{GENTE}
Confira a seguir um rápido bate-papo com o profissional de comunicação e como ele entende e capta a essência e a importância do futebol amador praticado na cidade.
» Conte alguma história interessante que você já viu, ouviu ou viveu na várzea... Eu conheço um presidente de time chamado Júlio, famoso Julião, de uma equipe chamada Arco, do Jardim Consórcio, Zona Sul. Entrevistei-o várias vezes e em todas ele me contou um título que o Arco ganhou no estádio do Morumbi em 1978. Nas fotos que ele mostra, vi uma linda taça e o questionei sobre a existência dela. Quase chorando, Júlio me contou que quando o Arco perdeu sua sede, era um bar, foi perdido ou roubado aquele enorme e lindo troféu. Em 2013, chamei alguns amigos da várzea para produzirmos uma réplica da taça. Conseguimos um desenhista, uma loja de troféus e até uma grande festa. Fizemos a réplica e o dia da entrega foi, sem dúvida, o mais emocionante da minha vida na várzea.
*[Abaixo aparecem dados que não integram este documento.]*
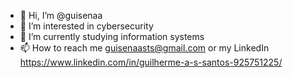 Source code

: - 👋 Hi, I’m @guisenaa
- 👀 I’m interested in  cybersecurity
- 🌱 I’m currently studying information systems
- 📫 How to reach me  guisenaasts@gmail.com or my LinkedIn https://www.linkedin.com/in/guilherme-a-s-santos-925751225/

<!---
guisenaa/guisenaa is a ✨ special ✨ repository because its `README.md` (this file) appears on your GitHub profile.
You can click the Preview link to take a look at your changes.
--->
» Qual a importância desse universo de futebol de várzea para a os bairros e a cidade de São Paulo como um todo? Eu costumo dizer que os times de várzea acabam servindo como ONGs dentro dos bairros, realizando trabalhos que deveriam também ser de responsabilidade do poder público. Existe um time que sua origem explica perfeitamente isso, o “Quase Nada”, que é dos bairros de Pirituba e Morro Doce. Quando perguntei o motivo do nome disseram que no bairro onde eles viviam não tinha um parque para as crianças, shopping perto, cinema, não tinha nada. Com a fundação do time, o bairro deixaria de não ter nada para ter “Quase Nada”. Não é demais?
» Os campos continuam sumindo em virtude da especulação imobiliária na cidade ou ainda existem muitos? Se não me engano, existem mais de 300 CDCs, que são os clubes da comunidade catalogados na Prefeitura de São Paulo. Mas existem outros vários que sobrevivem na capital. Os campos vão diminuir, mas não acredito que vão acabar. Claro que desde que comecei a pesquisar já vi alguns campos acabarem e nunca vi um
nascer. Vai chegar uma hora em que o número de campos será um só, sem acabar nem crescer. Assim espero.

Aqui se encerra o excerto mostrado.